I hear people all of the time lamenting the fact that they cannot get pregnant. "We have been trying so hard to get pregnant but we just can't", they cry! A couple of things come to mind when I hear this. First, is it such a bad thing to be trying to get pregnant?! I mean, is that not about like trying to break the world chocolate-eating record? How much more fun could a job get? Oh, don't throw me in that briar patch, says Blair Rabbit! Yes, they are not going to get much sympathy from me! Second, have these people who cannot get pregnant ever been around kids? Have they spent any time with children of any age? Maybe they think that having kids is going to be as hard work as conceiving the little suckers. I hate to break it to them but raising kids is not near as much fun as trying to have them.

Seriously, when is the fun part in child-rearing? I need to know. I need something to look forward to. I know that the first few months are very difficult. No sleep, diapers, spit-up, cholic--sounds like me soon. Then comes the "Terrible Twos" that last for a couple of years, acting up in pre-school, and before you know it you have parent-teacher conferences more often than you used to have sex! With Middle School comes their first cuss words and learning more from their friends than you would ever want them to know. High School means they are going to try acting out all those things they learned while the only thing you are doing in bed is wondering where they are and what they are doing and if your insurance is going to cover it.

Oh, sure, there are times when they make you laugh but it is usually just because you can either laugh or cry and laughing takes less energy. Pretty soon you realize that they are having all the fun and yet they still have a worse attitude than you do and they seem to have no greater joy than when you are all miserable! I am sure glad I was never like that and I cannot understand why anyone would want to have one in the house! Mark Twain said, "Familiarity breeds contempt - and children." You are better off with contempt!

1 comment:

Anonymous said...

Brother Blair, you are certainly correct that nothing diminishes the opportunity for trying to conceive children so much as being successful in so doing. For once you have planted your, ahem, furrow and reaped your harvest, the party starts, uh, winding down.

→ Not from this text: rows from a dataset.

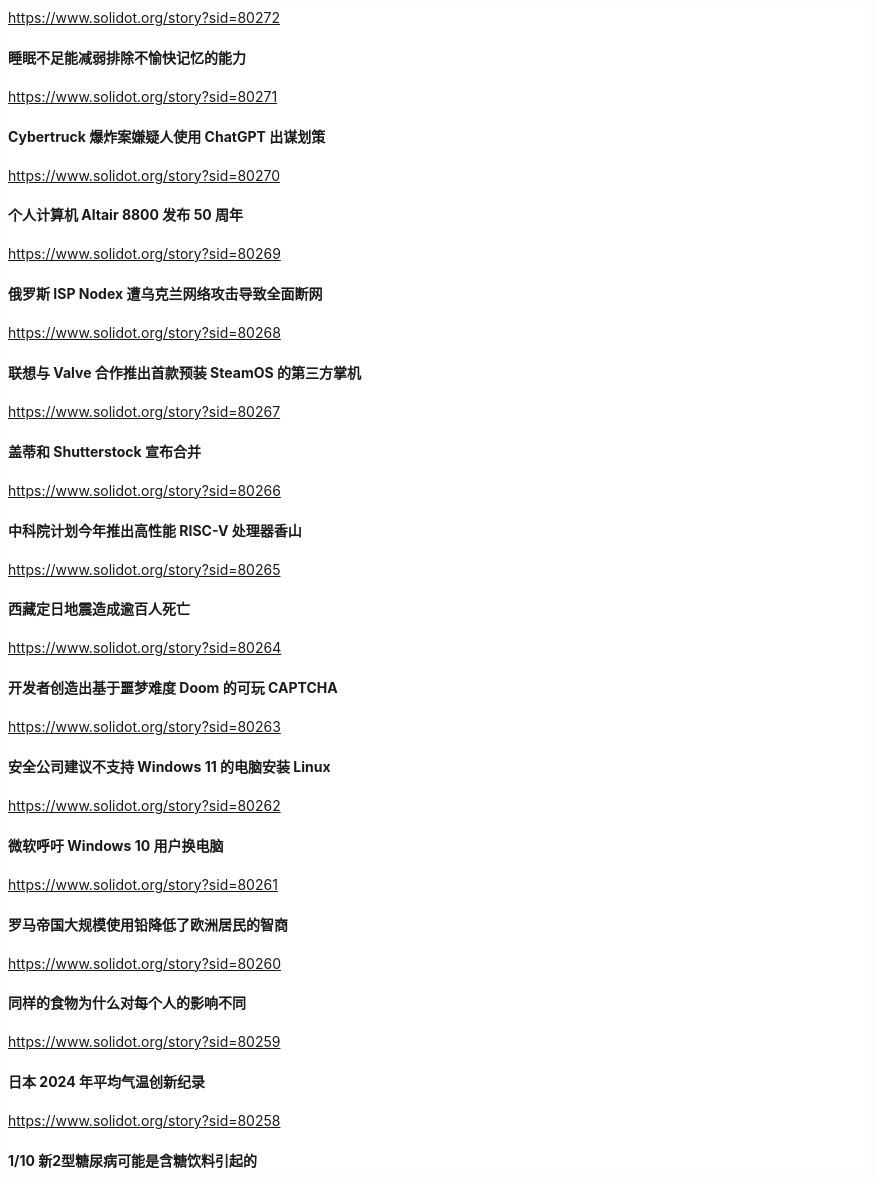 <span style="color: blue!80!green"><https://www.solidot.org/story?sid=80272></span>

#### 睡眠不足能减弱排除不愉快记忆的能力

<span style="color: blue!80!green"><https://www.solidot.org/story?sid=80271></span>

#### Cyber​​truck 爆炸案嫌疑人使用 ChatGPT 出谋划策

<span style="color: blue!80!green"><https://www.solidot.org/story?sid=80270></span>

#### 个人计算机 Altair 8800 发布 50 周年

<span style="color: blue!80!green"><https://www.solidot.org/story?sid=80269></span>

#### 俄罗斯 ISP Nodex 遭乌克兰网络攻击导致全面断网

<span style="color: blue!80!green"><https://www.solidot.org/story?sid=80268></span>

#### 联想与 Valve 合作推出首款预装 SteamOS 的第三方掌机

<span style="color: blue!80!green"><https://www.solidot.org/story?sid=80267></span>

#### 盖蒂和 Shutterstock 宣布合并

<span style="color: blue!80!green"><https://www.solidot.org/story?sid=80266></span>

#### 中科院计划今年推出高性能 RISC-V 处理器香山

<span style="color: blue!80!green"><https://www.solidot.org/story?sid=80265></span>

#### 西藏定日地震造成逾百人死亡

<span style="color: blue!80!green"><https://www.solidot.org/story?sid=80264></span>

#### 开发者创造出基于噩梦难度 Doom 的可玩 CAPTCHA 

<span style="color: blue!80!green"><https://www.solidot.org/story?sid=80263></span>

#### 安全公司建议不支持 Windows 11 的电脑安装 Linux

<span style="color: blue!80!green"><https://www.solidot.org/story?sid=80262></span>

#### 微软呼吁 Windows 10 用户换电脑

<span style="color: blue!80!green"><https://www.solidot.org/story?sid=80261></span>

#### 罗马帝国大规模使用铅降低了欧洲居民的智商

<span style="color: blue!80!green"><https://www.solidot.org/story?sid=80260></span>

#### 同样的食物为什么对每个人的影响不同

<span style="color: blue!80!green"><https://www.solidot.org/story?sid=80259></span>

#### 日本 2024 年平均气温创新纪录

<span style="color: blue!80!green"><https://www.solidot.org/story?sid=80258></span>

#### 1/10 新2型糖尿病可能是含糖饮料引起的
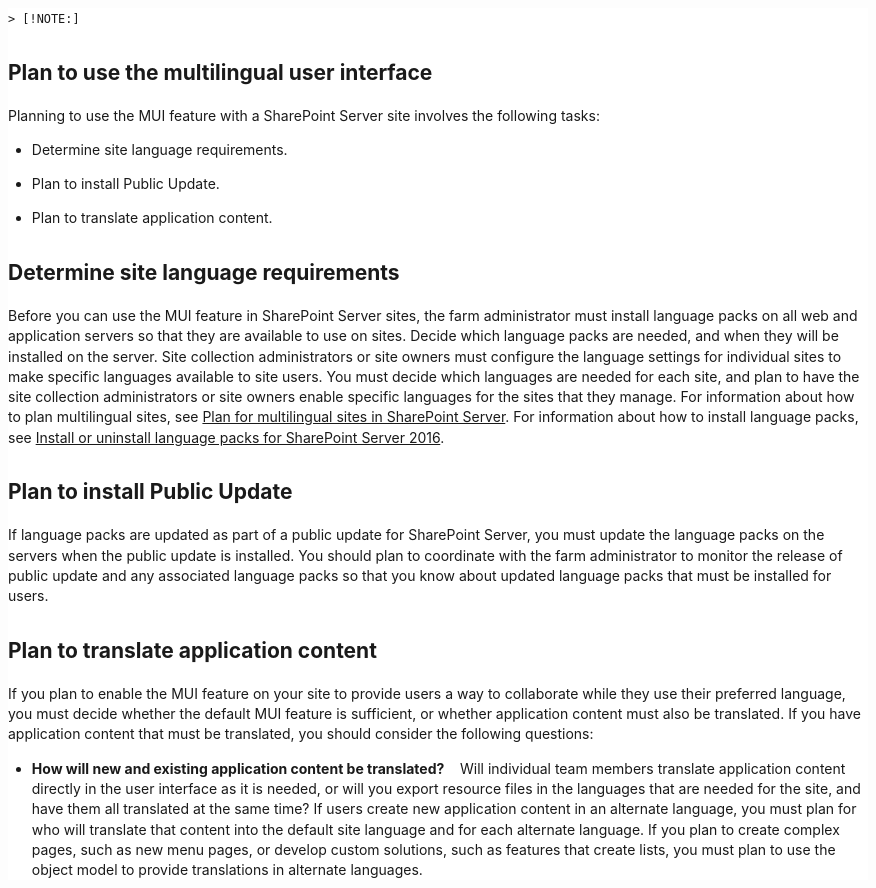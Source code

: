     > [!NOTE:]
      

## Plan to use the multilingual user interface
<a name="PlanMUI"> </a>

Planning to use the MUI feature with a SharePoint Server site involves the following tasks:
- Determine site language requirements.
    
  
- Plan to install Public Update.
    
  
- Plan to translate application content.
    
  

## Determine site language requirements
<a name="section1"> </a>

Before you can use the MUI feature in SharePoint Server sites, the farm administrator must install language packs on all web and application servers so that they are available to use on sites. Decide which language packs are needed, and when they will be installed on the server. Site collection administrators or site owners must configure the language settings for individual sites to make specific languages available to site users. You must decide which languages are needed for each site, and plan to have the site collection administrators or site owners enable specific languages for the sites that they manage. For information about how to plan multilingual sites, see  [Plan for multilingual sites in SharePoint Server](html/plan-for-multilingual-sites-in-sharepoint-server.md). For information about how to install language packs, see  [Install or uninstall language packs for SharePoint Server 2016](html/install-or-uninstall-language-packs-for-sharepoint-server-2016.md).
## Plan to install Public Update
<a name="section3"> </a>

If language packs are updated as part of a public update for SharePoint Server, you must update the language packs on the servers when the public update is installed. You should plan to coordinate with the farm administrator to monitor the release of public update and any associated language packs so that you know about updated language packs that must be installed for users.
## Plan to translate application content
<a name="section2"> </a>

If you plan to enable the MUI feature on your site to provide users a way to collaborate while they use their preferred language, you must decide whether the default MUI feature is sufficient, or whether application content must also be translated. If you have application content that must be translated, you should consider the following questions:
- **How will new and existing application content be translated?**    Will individual team members translate application content directly in the user interface as it is needed, or will you export resource files in the languages that are needed for the site, and have them all translated at the same time? If users create new application content in an alternate language, you must plan for who will translate that content into the default site language and for each alternate language. If you plan to create complex pages, such as new menu pages, or develop custom solutions, such as features that create lists, you must plan to use the object model to provide translations in alternate languages.
    
  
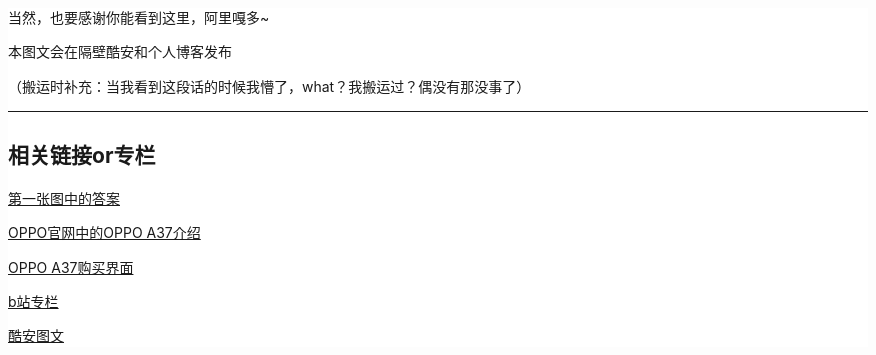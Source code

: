 当然，也要感谢你能看到这里，阿里嘎多~

本图文会在隔壁酷安和个人博客发布

（搬运时补充：当我看到这段话的时候我懵了，what？我搬运过？偶没有那没事了）

---

## 相关链接or专栏

[第一张图中的答案](https://www.coolapk.com/feed/24376107)

[OPPO官网中的OPPO A37介绍](https://www.oppo.com/cn/product/m/a37/params.html)

[OPPO A37购买界面](https://www.heytap.com/cn/m/product/index?skuId=368)

[b站专栏](https://www.bilibili.com/read/cv10047803)

[酷安图文](https://www.coolapk1s.com/feed/25169901)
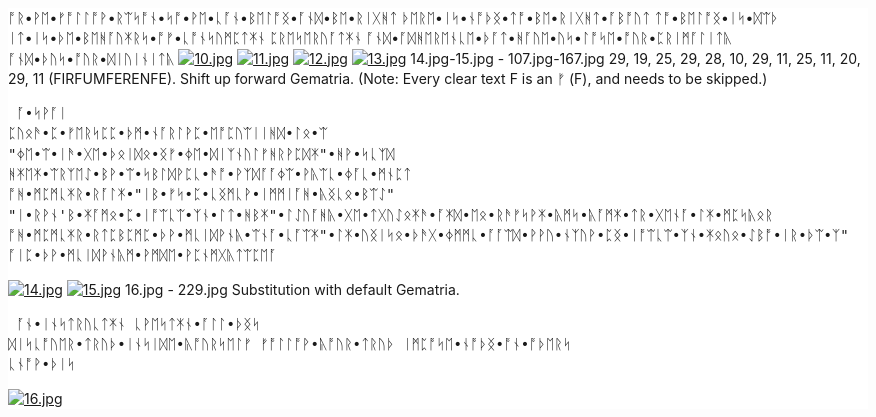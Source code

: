 ᚩᚱ•ᚹᛖ•ᚠᚩᛚᛚᚩᚹ•ᚱᛠᛋᚩᚾ•ᛋᚩ•ᚹᛖ•ᚳᚪᚾ•ᛒᛖᛚᚩᛝ•ᚪᚾᛞ•ᛒᛖ•ᚱᛁᚷᚻᛏ
ᚦᛖᚱᛖ•ᛁᛋ•ᚾᚩᚦᛝ•ᛏᚩ•ᛒᛖ•ᚱᛁᚷᚻᛏ•ᚪᛒᚩᚢᛏ
ᛏᚩ•ᛒᛖᛚᚩᛝ•ᛁᛋ•ᛞᛠᚦ
ᛁᛏ•ᛁᛋ•ᚦᛖ•ᛒᛖᚻᚪᚢᛡᚱᛋ•ᚩᚠ•ᚳᚩᚾᛋᚢᛗᛈᛏᛡᚾ
ᛈᚱᛖᛋᛖᚱᚢᚪᛏᛡᚾ
ᚪᚾᛞ•ᚪᛞᚻᛖᚱᛖᚾᚳᛖ•ᚦᚪᛏ•ᚻᚪᚢᛖ•ᚢᛋ•ᛚᚩᛋᛖ•ᚩᚢᚱ•ᛈᚱᛁᛗᚪᛚᛁᛏᚣ
ᚪᚾᛞ•ᚦᚢᛋ•ᚩᚢᚱ•ᛞᛁᚢᛁᚾᛁᛏᚣ
        </PRE>
      </td>
      <td>
<a href="../assets/2014/liber-primus-complete/10.jpg"><img src="../static/2014/liber-primus-complete/thumb.10.jpg" alt="10.jpg" class="img-thumbnail" style="height: 200px"></a>
<a href="../assets/2014/liber-primus-complete/11.jpg"><img src="../static/2014/liber-primus-complete/thumb.11.jpg" alt="11.jpg" class="img-thumbnail" style="height: 200px"></a>
<a href="../assets/2014/liber-primus-complete/12.jpg"><img src="../static/2014/liber-primus-complete/thumb.12.jpg" alt="12.jpg" class="img-thumbnail" style="height: 200px"></a>
<a href="../assets/2014/liber-primus-complete/13.jpg"><img src="../static/2014/liber-primus-complete/thumb.13.jpg" alt="13.jpg" class="img-thumbnail" style="height: 200px"></a>
      </td>
    </tr>
    <tr>
      <td>14.jpg-15.jpg - 107.jpg-167.jpg</td>
      <td align="center">29, 19, 25, 29, 28, 10, 29, 11, 25, 11, 20, 29, 11 (FIRFUMFERENFE). Shift up forward Gematria. (Note: Every clear text F is an ᚠ (F), and needs to be skipped.)</td>
      <td align="left">
        <PRE>
ᚪ•ᛋᚹᚪᛁ
ᛈᚢᛟᚫ•ᛈ•ᚠᛖᚱᛋᛈᛈ•ᚦᛗ•ᚾᚪᚱᛚᚹᛈ•ᛖᚩᛈᚢᛠᛁᛁᚻᛞ•ᛚᛟ•ᛠ
"ᛄᛖ•ᛠ•ᛁᚫ•ᚷᛖ•ᚦᛟᛁᛞᛟ•ᛝᚠ•ᛄᛖ•ᛞᛁᛉᚾᚢᛚᚠᚻᚱᚹᛈᛞᛡ"•ᚻᚹ•ᛋᚳᛉᛞ
ᚻᛡᛖᛡ•ᛠᚱᛉᛖᛇ•ᛒᚹ•ᛠ•ᛋᛒᛚᛞᚹᛈᚳ•ᚫᚩ•ᚹᛉᛞᚪᚪᛄᛠ•ᚹᚣᛠᚳ•ᛄᚪᚳ•ᛗᚾᛈᛏ
ᚩᚻ•ᛗᛈᛗᚳᛡᚱ•ᚱᚪᛚᛡ•"ᛁᛒ•ᚠᛋ•ᛈ•ᚳᛝᛗᚳᚹ•ᛁᛗᛗᛁᚪᚻ•ᚣᛝᚳᛟ•ᛒᛠᛇ"
"ᛁ•ᚱᚹᚾ'ᛒ•ᛡᚪᛗᛟ•ᛈ•ᛁᚩᛠᚳᛠ•ᛉᚾ•ᛚᛏ•ᚻᛒᛡ"•ᛚᛇᚢᚪᚻᚣ•ᚷᛖ•ᛏᚷᚢᛇᛟᛡᚫ•ᚪᛡᛞ•ᛖᛟ•ᚱᚫᚠᛋᚹᛡ•ᚣᛗᛋ•ᚣᚪᛗᛡ•ᛏᚱ•ᚷᛖᚾᚪ•ᛚᛡ•ᛗᛈᛋᚣᛟᚱ
ᚩᚻ•ᛗᛈᛗᚳᛡᚱ•ᚱᛏᛈᛒᛈᛗᛈ•ᚦᚹ•ᛗᚳᛁᛞᚹᚾᚣ•ᛠᚾᚪ•ᚳᚪᛠᛡ"•ᛚᛡ•ᚢᛝᛁᛋᛟ•ᚦᚫᚷ•ᛄᛗᛗᚳ•ᚪᚪᛠᛞ•ᚹᚹᚢ•ᚾᛉᚢᚹ•ᛈᛝ•ᛁᚩᛠᚳᛠ•ᛉᚾ•ᛡᛟᚢᛟ•ᛇᛒᚩ•ᛁᚱ•ᚦᛠ•ᛉ"
ᚪᛁᛈ•ᚦᚹ•ᛗᚳᛁᛞᚹᚾᚣᛗ•ᚹᛗᛞᛖ•ᚹᛈᚾᛗᚷᚣᛏᛠᛈᛖᚪ
        </PRE>
      </td>
      <td>
<a href="../assets/2014/liber-primus-complete/14.jpg"><img src="../static/2014/liber-primus-complete/thumb.14.jpg" alt="14.jpg" class="img-thumbnail" style="height: 200px"></a>
<a href="../assets/2014/liber-primus-complete/15.jpg"><img src="../static/2014/liber-primus-complete/thumb.15.jpg" alt="15.jpg" class="img-thumbnail" style="height: 200px"></a>
      </td>
    </tr>
    <tr>
      <td>16.jpg - 229.jpg</td>
      <td align="center">Substitution with default Gematria.</td>
      <td align="left">
        <PRE>
ᚪᚾ•ᛁᚾᛋᛏᚱᚢᚳᛏᛡᚾ
ᚳᚹᛖᛋᛏᛡᚾ•ᚪᛚᛚ•ᚦᛝᛋ
ᛞᛁᛋᚳᚩᚢᛖᚱ•ᛏᚱᚢᚦ•ᛁᚾᛋᛁᛞᛖ•ᚣᚩᚢᚱᛋᛖᛚᚠ
ᚠᚩᛚᛚᚩᚹ•ᚣᚩᚢᚱ•ᛏᚱᚢᚦ
ᛁᛗᛈᚩᛋᛖ•ᚾᚩᚦᛝ•ᚩᚾ•ᚩᚦᛖᚱᛋ
ᚳᚾᚩᚹ•ᚦᛁᛋ
        </PRE>
      </td>
      <td>
<a href="../assets/2014/liber-primus-complete/16.jpg"><img src="../static/2014/liber-primus-complete/thumb.16.jpg" alt="16.jpg" class="img-thumbnail" style="height: 200px"></a>
      </td>
    </tr>
  </tbody>
</table>
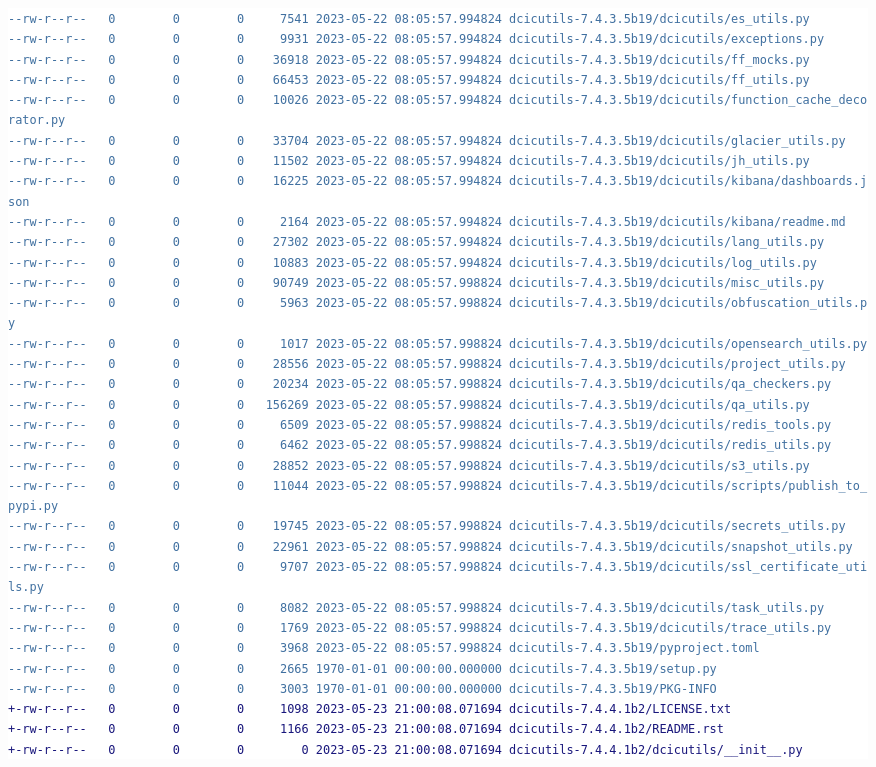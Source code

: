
 ```diff
--rw-r--r--   0        0        0     7541 2023-05-22 08:05:57.994824 dcicutils-7.4.3.5b19/dcicutils/es_utils.py
--rw-r--r--   0        0        0     9931 2023-05-22 08:05:57.994824 dcicutils-7.4.3.5b19/dcicutils/exceptions.py
--rw-r--r--   0        0        0    36918 2023-05-22 08:05:57.994824 dcicutils-7.4.3.5b19/dcicutils/ff_mocks.py
--rw-r--r--   0        0        0    66453 2023-05-22 08:05:57.994824 dcicutils-7.4.3.5b19/dcicutils/ff_utils.py
--rw-r--r--   0        0        0    10026 2023-05-22 08:05:57.994824 dcicutils-7.4.3.5b19/dcicutils/function_cache_decorator.py
--rw-r--r--   0        0        0    33704 2023-05-22 08:05:57.994824 dcicutils-7.4.3.5b19/dcicutils/glacier_utils.py
--rw-r--r--   0        0        0    11502 2023-05-22 08:05:57.994824 dcicutils-7.4.3.5b19/dcicutils/jh_utils.py
--rw-r--r--   0        0        0    16225 2023-05-22 08:05:57.994824 dcicutils-7.4.3.5b19/dcicutils/kibana/dashboards.json
--rw-r--r--   0        0        0     2164 2023-05-22 08:05:57.994824 dcicutils-7.4.3.5b19/dcicutils/kibana/readme.md
--rw-r--r--   0        0        0    27302 2023-05-22 08:05:57.994824 dcicutils-7.4.3.5b19/dcicutils/lang_utils.py
--rw-r--r--   0        0        0    10883 2023-05-22 08:05:57.994824 dcicutils-7.4.3.5b19/dcicutils/log_utils.py
--rw-r--r--   0        0        0    90749 2023-05-22 08:05:57.998824 dcicutils-7.4.3.5b19/dcicutils/misc_utils.py
--rw-r--r--   0        0        0     5963 2023-05-22 08:05:57.998824 dcicutils-7.4.3.5b19/dcicutils/obfuscation_utils.py
--rw-r--r--   0        0        0     1017 2023-05-22 08:05:57.998824 dcicutils-7.4.3.5b19/dcicutils/opensearch_utils.py
--rw-r--r--   0        0        0    28556 2023-05-22 08:05:57.998824 dcicutils-7.4.3.5b19/dcicutils/project_utils.py
--rw-r--r--   0        0        0    20234 2023-05-22 08:05:57.998824 dcicutils-7.4.3.5b19/dcicutils/qa_checkers.py
--rw-r--r--   0        0        0   156269 2023-05-22 08:05:57.998824 dcicutils-7.4.3.5b19/dcicutils/qa_utils.py
--rw-r--r--   0        0        0     6509 2023-05-22 08:05:57.998824 dcicutils-7.4.3.5b19/dcicutils/redis_tools.py
--rw-r--r--   0        0        0     6462 2023-05-22 08:05:57.998824 dcicutils-7.4.3.5b19/dcicutils/redis_utils.py
--rw-r--r--   0        0        0    28852 2023-05-22 08:05:57.998824 dcicutils-7.4.3.5b19/dcicutils/s3_utils.py
--rw-r--r--   0        0        0    11044 2023-05-22 08:05:57.998824 dcicutils-7.4.3.5b19/dcicutils/scripts/publish_to_pypi.py
--rw-r--r--   0        0        0    19745 2023-05-22 08:05:57.998824 dcicutils-7.4.3.5b19/dcicutils/secrets_utils.py
--rw-r--r--   0        0        0    22961 2023-05-22 08:05:57.998824 dcicutils-7.4.3.5b19/dcicutils/snapshot_utils.py
--rw-r--r--   0        0        0     9707 2023-05-22 08:05:57.998824 dcicutils-7.4.3.5b19/dcicutils/ssl_certificate_utils.py
--rw-r--r--   0        0        0     8082 2023-05-22 08:05:57.998824 dcicutils-7.4.3.5b19/dcicutils/task_utils.py
--rw-r--r--   0        0        0     1769 2023-05-22 08:05:57.998824 dcicutils-7.4.3.5b19/dcicutils/trace_utils.py
--rw-r--r--   0        0        0     3968 2023-05-22 08:05:57.998824 dcicutils-7.4.3.5b19/pyproject.toml
--rw-r--r--   0        0        0     2665 1970-01-01 00:00:00.000000 dcicutils-7.4.3.5b19/setup.py
--rw-r--r--   0        0        0     3003 1970-01-01 00:00:00.000000 dcicutils-7.4.3.5b19/PKG-INFO
+-rw-r--r--   0        0        0     1098 2023-05-23 21:00:08.071694 dcicutils-7.4.4.1b2/LICENSE.txt
+-rw-r--r--   0        0        0     1166 2023-05-23 21:00:08.071694 dcicutils-7.4.4.1b2/README.rst
+-rw-r--r--   0        0        0        0 2023-05-23 21:00:08.071694 dcicutils-7.4.4.1b2/dcicutils/__init__.py
```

Nonetheless, one can't agree entirely with the premise of being better off with contempt.

There is, we may all agree, much frustration and heartache attendant to parenting, and it has surely always been thus. Our Maker surely does not begrudge our practicing the art of conception (so long as we follow His laws), but I believe He expects us to bear the results with grace. As per Ecclesiastes, or was it the Byrds, to every thing there is a season.

In the words of Noel Paul Stookey (no, I am not making this up), "A man shall leave his mother, and a woman leave her home. They shall travel on to where the two shall be as one. As it was in the beginning, 'tis now and 'til the end -- woman draws her life from man, and gives it back again. And there is love." Mr. Stookey, better known by his middle name, when flanked by fellow musicians Peter and Mary, is also, if memory serves, an ordained Presbyterian minister. I, of course, am too young to be an old hippie, but I did listen to some of their songs...

What Adam and his old lady started, well, it just keeps goin' round, man. It had to be tough raising Cain and Abel, and still that whole scene didn't turn out so well... And, of course, the, uh, not listening thing that Eve started with the apple, and then Lot's wife, you know, Mrs. Dash, all that continues today -- they just won't listen. But, I don't suppose we can expect that to change -- it'll be that way to the end times, so we gotta keep obeyin' and trying to do right, so that we don't get caught unprepared.

Whew! Now, where was I? Oh, yeah. As a father of three, I don't expect to be siring any more progeny. Lots of days there's not much satisfaction in this whole Dad deal, but those moments, oh, those moments, that your child tells you she loves you, or when you know you've passed on a great truth to them. Those, my friends, are more precious than gold.